_Your instructions_: Pictures do not belong in the output. Reproduce exactly the lines from the start of the records through the line with "На гитхабе настрою пайплайны".

_Exercise material_:
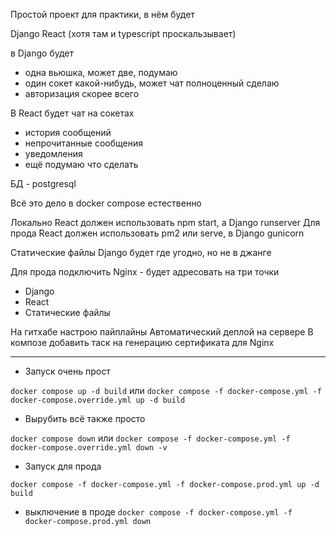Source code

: 
Простой проект для практики, в нём будет

Django
React (хотя там и typescript проскальзывает)

в Django будет
- одна вьюшка, может две, подумаю
- один сокет какой-нибудь, может чат полноценный сделаю
- авторизация скорее всего

В React будет чат на сокетах
- история сообщений
- непрочитанные сообщения
- уведомления
- ещё подумаю что сделать

БД - postgresql

Всё это дело в docker compose естественно

Локально React должен использовать npm start, а Django runserver
Для прода React должен использовать pm2 или serve, в Django gunicorn

Статические файлы Django будет где угодно, но не в джанге

Для прода подключить Nginx - будет адресовать на три точки
- Django
- React
- Статические файлы

На гитхабе настрою пайплайны
Автоматический деплой на сервере
В композе добавить таск на генерацию сертификата для Nginx

----------------------------------------------------------

- Запуск очень прост

`docker compose up -d build`
или
`docker compose -f docker-compose.yml -f docker-compose.override.yml up -d build`

- Вырубить всё также просто

`docker compose down`
или
`docker compose -f docker-compose.yml -f docker-compose.override.yml down -v`

- Запуск для прода

`docker compose -f docker-compose.yml -f docker-compose.prod.yml up -d build`
- выключение в проде
`docker compose -f docker-compose.yml -f docker-compose.prod.yml down`

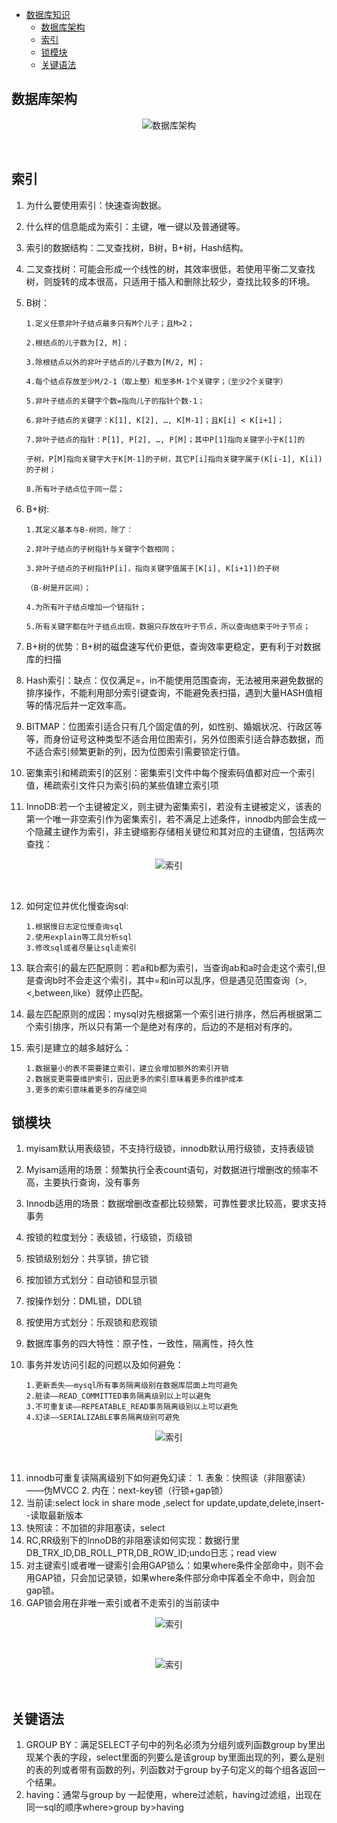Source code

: * [数据库知识](#数据库知识)
    * [数据库架构](#数据库架构)
    * [索引](#索引)
    * [锁模块](#锁模块)
    * [关键语法](#关键语法)
  
## 数据库架构
<div align=center>

![数据库架构](pics/13.png)
</div><br>

## 索引
1. 为什么要使用索引：快速查询数据。
2. 什么样的信息能成为索引：主键，唯一键以及普通键等。
3. 索引的数据结构：二叉查找树，B树，B+树，Hash结构。
4. 二叉查找树：可能会形成一个线性的树，其效率很低，若使用平衡二叉查找树，则旋转的成本很高，只适用于插入和删除比较少，查找比较多的环境。
5. B树：
       
       1.定义任意非叶子结点最多只有M个儿子；且M>2；

       2.根结点的儿子数为[2, M]；

       3.除根结点以外的非叶子结点的儿子数为[M/2, M]；

       4.每个结点存放至少M/2-1（取上整）和至多M-1个关键字；（至少2个关键字）

       5.非叶子结点的关键字个数=指向儿子的指针个数-1；

       6.非叶子结点的关键字：K[1], K[2], …, K[M-1]；且K[i] < K[i+1]；

       7.非叶子结点的指针：P[1], P[2], …, P[M]；其中P[1]指向关键字小于K[1]的

       子树，P[M]指向关键字大于K[M-1]的子树，其它P[i]指向关键字属于(K[i-1], K[i])的子树；

       8.所有叶子结点位于同一层；
6. B+树:
        
       1.其定义基本与B-树同，除了：

       2.非叶子结点的子树指针与关键字个数相同；

       3.非叶子结点的子树指针P[i]，指向关键字值属于[K[i], K[i+1])的子树

       （B-树是开区间）；

       4.为所有叶子结点增加一个链指针；

       5.所有关键字都在叶子结点出现，数据只存放在叶子节点，所以查询结束于叶子节点；

7. B+树的优势：B+树的磁盘速写代价更低，查询效率更稳定，更有利于对数据库的扫描
8. Hash索引：缺点：仅仅满足=，in不能使用范围查询，无法被用来避免数据的排序操作，不能利用部分索引键查询，不能避免表扫描，遇到大量HASH值相等的情况后并一定效率高。
9. BITMAP：位图索引适合只有几个固定值的列，如性别、婚姻状况、行政区等等，而身份证号这种类型不适合用位图索引，另外位图索引适合静态数据，而不适合索引频繁更新的列，因为位图索引需要锁定行值。
10. 密集索引和稀疏索引的区别：密集索引文件中每个搜索码值都对应一个索引值，稀疏索引文件只为索引码的某些值建立索引项
11. InnoDB:若一个主键被定义，则主键为密集索引，若没有主键被定义，该表的第一个唯一非空索引作为密集索引，若不满足上述条件，innodb内部会生成一个隐藏主键作为索引，非主键缩影存储相关键位和其对应的主键值，包括两次查找：

<div align=center>

![索引](pics/14.png)
</div><br>

12. 如何定位并优化慢查询sql: 

        1.根据慢日志定位慢查询sql
        2.使用explain等工具分析sql
        3.修改sql或者尽量让sql走索引

13. 联合索引的最左匹配原则：若a和b都为索引，当查询ab和a时会走这个索引,但是查询b时不会走这个索引，其中=和in可以乱序，但是遇见范围查询（>,<,between,like）就停止匹配。
14. 最左匹配原则的成因：mysql对先根据第一个索引进行排序，然后再根据第二个索引排序，所以只有第一个是绝对有序的，后边的不是相对有序的。
15. 索引是建立的越多越好么：

        1.数据量小的表不需要建立索引，建立会增加额外的索引开销
        2.数据变更需要维护索引，因此更多的索引意味着更多的维护成本 
        3.更多的索引意味着更多的存储空间
## 锁模块
1. myisam默认用表级锁，不支持行级锁，innodb默认用行级锁，支持表级锁
2. Myisam适用的场景：频繁执行全表count语句，对数据进行增删改的频率不高，主要执行查询，没有事务
3. Innodb适用的场景：数据增删改查都比较频繁，可靠性要求比较高，要求支持事务
4. 按锁的粒度划分：表级锁，行级锁，页级锁
5. 按锁级别划分：共享锁，排它锁
6. 按加锁方式划分：自动锁和显示锁
7. 按操作划分：DML锁，DDL锁
8. 按使用方式划分：乐观锁和悲观锁
9. 数据库事务的四大特性：原子性，一致性，隔离性，持久性
10. 事务并发访问引起的问题以及如何避免：

        1.更新丢失——mysql所有事务隔离级别在数据库层面上均可避免
        2.脏读——READ_COMMITTED事务隔离级别以上可以避免
        3.不可重复读——REPEATABLE_READ事务隔离级别以上可以避免
        4.幻读——SERIALIZABLE事务隔离级别可避免
<div align=center>

![索引](pics/15.png)
</div><br>

11. innodb可重复读隔离级别下如何避免幻读：
        1. 表象：快照读（非阻塞读）——伪MVCC
        2. 内在：next-key锁（行锁+gap锁）
12. 当前读:select lock in share mode ,select for update,update,delete,insert--读取最新版本
13. 快照读：不加锁的非阻塞读，select
14. RC,RR级别下的InnoDB的非阻塞读如何实现：数据行里DB_TRX_ID,DB_ROLL_PTR,DB_ROW_ID;undo日志；read view
15. 对主键索引或者唯一键索引会用GAP锁么：如果where条件全部命中，则不会用GAP锁，只会加记录锁，如果where条件部分命中挥着全不命中，则会加gap锁。
16. GAP锁会用在非唯一索引或者不走索引的当前读中

<div align=center>

![索引](pics/16.png)
</div><br>

<div align=center>

![索引](pics/17.png)
</div><br>

## 关键语法
1. GROUP BY：满足SELECT子句中的列名必须为分组列或列函数group by里出现某个表的字段，select里面的列要么是该group by里面出现的列，要么是别的表的列或者带有函数的列，列函数对于group by子句定义的每个组各返回一个结果。
2. having：通常与group by 一起使用，where过滤航，having过滤组，出现在同一sql的顺序where>group by>having
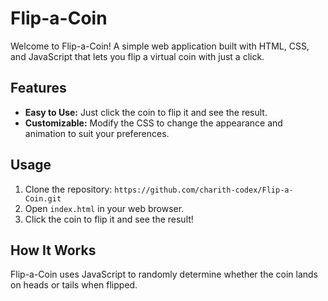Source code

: # Flip-a-Coin

Welcome to Flip-a-Coin! A simple web application built with HTML, CSS, and JavaScript that lets you flip a virtual coin with just a click.


## Features

- **Easy to Use:** Just click the coin to flip it and see the result.
- **Customizable:** Modify the CSS to change the appearance and animation to suit your preferences.

## Usage

1. Clone the repository: `https://github.com/charith-codex/Flip-a-Coin.git`
2. Open `index.html` in your web browser.
3. Click the coin to flip it and see the result!

## How It Works

Flip-a-Coin uses JavaScript to randomly determine whether the coin lands on heads or tails when flipped.


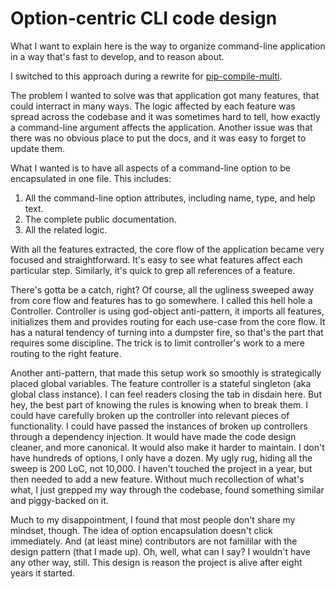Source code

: # Option-centric CLI code design

What I want to explain here is the way to organize command-line application in a way that's fast to develop, and to reason about.

I switched to this approach during a rewrite for [pip-compile-multi](http://pip-compile-multi.readthedocs.io/en/latest/).

The problem I wanted to solve was that application got many features, that could interract in many ways.
The logic affected by each feature was spread across the codebase and it was sometimes hard to tell, how exactly a command-line argument affects the application.
Another issue was that there was no obvious place to put the docs, and it was easy to forget to update them.

What I wanted is to have all aspects of a command-line option to be encapsulated in one file.
This includes:

1. All the command-line option attributes, including name, type, and help text.
2. The complete public documentation.
3. All the related logic.

With all the features extracted, the core flow of the application became very focused and straightforward.
It's easy to see what features affect each particular step.
Similarly, it's quick to grep all references of a feature.

There's gotta be a catch, right? Of course, all the ugliness sweeped away from core flow and features has to go somewhere.
I called this hell hole a Controller.
Controller is using god-object anti-pattern, it imports all features, initializes them and provides routing for each use-case from the core flow.
It has a natural tendency of turning into a dumpster fire, so that's the part that requires some discipline.
The trick is to limit controller's work to a mere routing to the right feature.

Another anti-pattern, that made this setup work so smoothly is strategically placed global variables.
The feature controller is a stateful singleton (aka global class instance). 
I can feel readers closing the tab in disdain here.
But hey, the best part of knowing the rules is knowing when to break them.
I could have carefully broken up the controller into relevant pieces of functionality.
I could have passed the instances of broken up controllers through a dependency injection.
It would have made the code design cleaner, and more canonical.
It would also make it harder to maintain.
I don't have hundreds of options, I only have a dozen.
My ugly rug, hiding all the sweep is 200 LoC, not 10,000.
I haven't touched the project in a year, but then needed to add a new feature.
Without much recollection of what's what, I just grepped my way through the codebase, found something similar and piggy-backed on it.

Much to my disappointment, I found that most people don't share my mindset, though.
The idea of option encapsulation doesn't click immediately.
And (at least mine) contributors are not famililar with the design pattern (that I made up).
Oh, well, what can I say? I wouldn't have any other way, still.
This design is reason the project is alive after eight years it started.
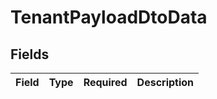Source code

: # TenantPayloadDtoData


## Fields

| Field       | Type        | Required    | Description |
| ----------- | ----------- | ----------- | ----------- |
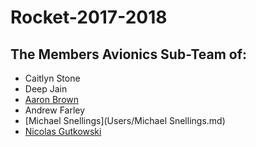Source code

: # Rocket-2017-2018

## The Members Avionics Sub-Team of:
* Caitlyn Stone
* Deep Jain
* [Aaron Brown](aaron-brown)
* Andrew Farley 
* [Michael Snellings](Users/Michael Snellings.md)
* [Nicolas Gutkowski](Users/nicolasgutkowski.md)
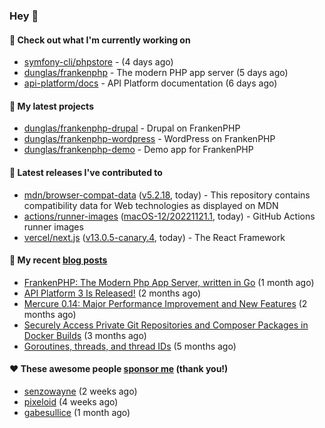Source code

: ### Hey 👋

#### 👷 Check out what I'm currently working on

- [symfony-cli/phpstore](https://github.com/symfony-cli/phpstore) -  (4 days ago)
- [dunglas/frankenphp](https://github.com/dunglas/frankenphp) - The modern PHP app server (5 days ago)
- [api-platform/docs](https://github.com/api-platform/docs) - API Platform documentation (6 days ago)

#### 🌱 My latest projects

- [dunglas/frankenphp-drupal](https://github.com/dunglas/frankenphp-drupal) - Drupal on FrankenPHP
- [dunglas/frankenphp-wordpress](https://github.com/dunglas/frankenphp-wordpress) - WordPress on FrankenPHP
- [dunglas/frankenphp-demo](https://github.com/dunglas/frankenphp-demo) - Demo app for FrankenPHP

#### 🔭 Latest releases I've contributed to

- [mdn/browser-compat-data](https://github.com/mdn/browser-compat-data) ([v5.2.18](https://github.com/mdn/browser-compat-data/releases/tag/v5.2.18), today) - This repository contains compatibility data for Web technologies as displayed on MDN
- [actions/runner-images](https://github.com/actions/runner-images) ([macOS-12/20221121.1](https://github.com/actions/runner-images/releases/tag/macOS-12/20221121.1), today) - GitHub Actions runner images
- [vercel/next.js](https://github.com/vercel/next.js) ([v13.0.5-canary.4](https://github.com/vercel/next.js/releases/tag/v13.0.5-canary.4), today) - The React Framework

#### 📜 My recent [blog posts](https://dunglas.fr)

- [FrankenPHP: The Modern Php App Server, written in Go](https://dunglas.dev/2022/10/frankenphp-the-modern-php-app-server-written-in-go/) (1 month ago)
- [API Platform 3 Is Released!](https://dunglas.dev/2022/09/api-platform-3-is-released/) (2 months ago)
- [Mercure 0.14: Major Performance Improvement and New Features](https://dunglas.dev/2022/09/mercure-0-14/) (2 months ago)
- [Securely Access Private Git Repositories and Composer Packages in Docker Builds](https://dunglas.dev/2022/08/securely-access-private-git-repositories-and-composer-packages-in-docker-builds/) (3 months ago)
- [Goroutines, threads, and thread IDs](https://dunglas.dev/2022/05/goroutines-threads-and-thread-ids/) (5 months ago)

#### ❤️ These awesome people [sponsor me](https://github.com/sponsors/dunglas) (thank you!)

- [senzowayne](https://github.com/senzowayne) (2 weeks ago)
- [pixeloid](https://github.com/pixeloid) (4 weeks ago)
- [gabesullice](https://github.com/gabesullice) (1 month ago)
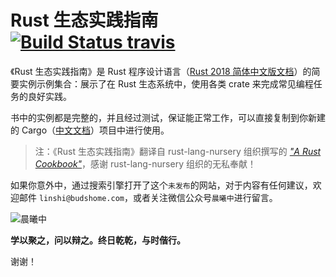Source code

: # Rust 生态实践指南 &emsp; [![Build Status travis]][travis]

[Build Status travis]: https://api.travis-ci.com/zzy/rust-crate-guide.svg?branch=master
[travis]: https://travis-ci.com/zzy/rust-crate-guide

《Rust 生态实践指南》是 Rust 程序设计语言（[Rust 2018 简体中文版文档](https://rust-lang.budshome.com)）的简要实例示例集合：展示了在 Rust 生态系统中，使用各类 crate 来完成常见编程任务的良好实践。

书中的实例都是完整的，并且经过测试，保证能正常工作，可以直接复制到你新建的 Cargo（[中文文档](https://cargo.budshome.com)）项目中进行使用。

> 注：《Rust 生态实践指南》翻译自 rust-lang-nursery 组织撰写的 [_"A Rust Cookbook"_](https://github.com/rust-lang-nursery/rust-cookbook)，感谢 rust-lang-nursery 组织的无私奉献！

如果你意外中，通过搜索引擎打开了这个`未发布`的网站，对于内容有任何建议，欢迎邮件 `linshi@budshome.com`，或者关注微信公众号`晨曦中`进行留言。

![晨曦中](css/cxz.png)

**学以聚之，问以辩之。终日乾乾，与时偕行。**

谢谢！
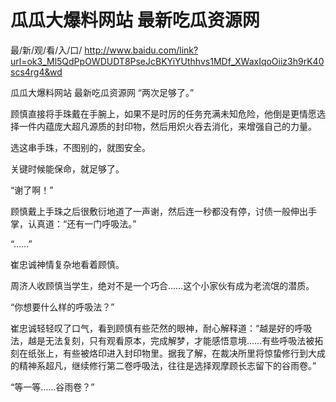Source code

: # 瓜瓜大爆料网站 最新吃瓜资源网

最/新/观/看/入/口/ http://www.baidu.com/link?url=ok3_Ml5QdPpOWDUDT8PseJcBKYiYUthhvs1MDf_XWaxIqoOiiz3h9rK40scs4rg4&wd


瓜瓜大爆料网站 最新吃瓜资源网
“两次足够了。”

顾慎直接将手珠戴在手腕上，如果不是时厉的任务充满未知危险，他倒是更情愿选择一件内蕴庞大超凡源质的封印物，然后用炽火吞去消化，来增强自己的力量。

选这串手珠，不图别的，就图安全。

关键时候能保命，就足够了。

“谢了啊！”

顾慎戴上手珠之后很敷衍地道了一声谢，然后连一秒都没有停，讨债一般伸出手掌，认真道：“还有一门呼吸法。”

“……”

崔忠诚神情复杂地看着顾慎。

周济人收顾慎当学生，绝对不是一个巧合……这个小家伙有成为老流氓的潜质。

“你想要什么样的呼吸法？”

崔忠诚轻轻叹了口气，看到顾慎有些茫然的眼神，耐心解释道：“越是好的呼吸法，越是无法复刻，只有观看原本，完成解梦，才能感悟意境……有些呼吸法被拓刻在纸张上，有些被烙印进入封印物里。据我了解，在裁决所里将惊蛰修行到大成的精神系超凡，继续修行第二卷呼吸法，往往是选择观摩顾长志留下的谷雨卷。”

“等一等……谷雨卷？”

_Task output_:
Source code

: 
Простой проект для практики, в нём будет

Django
React (хотя там и typescript проскальзывает)

в Django будет
- одна вьюшка, может две, подумаю
- один сокет какой-нибудь, может чат полноценный сделаю
- авторизация скорее всего

В React будет чат на сокетах
- история сообщений
- непрочитанные сообщения
- уведомления
- ещё подумаю что сделать

БД - postgresql

Всё это дело в docker compose естественно

Локально React должен использовать npm start, а Django runserver
Для прода React должен использовать pm2 или serve, в Django gunicorn

Статические файлы Django будет где угодно, но не в джанге

Для прода подключить Nginx - будет адресовать на три точки
- Django
- React
- Статические файлы

На гитхабе настрою пайплайны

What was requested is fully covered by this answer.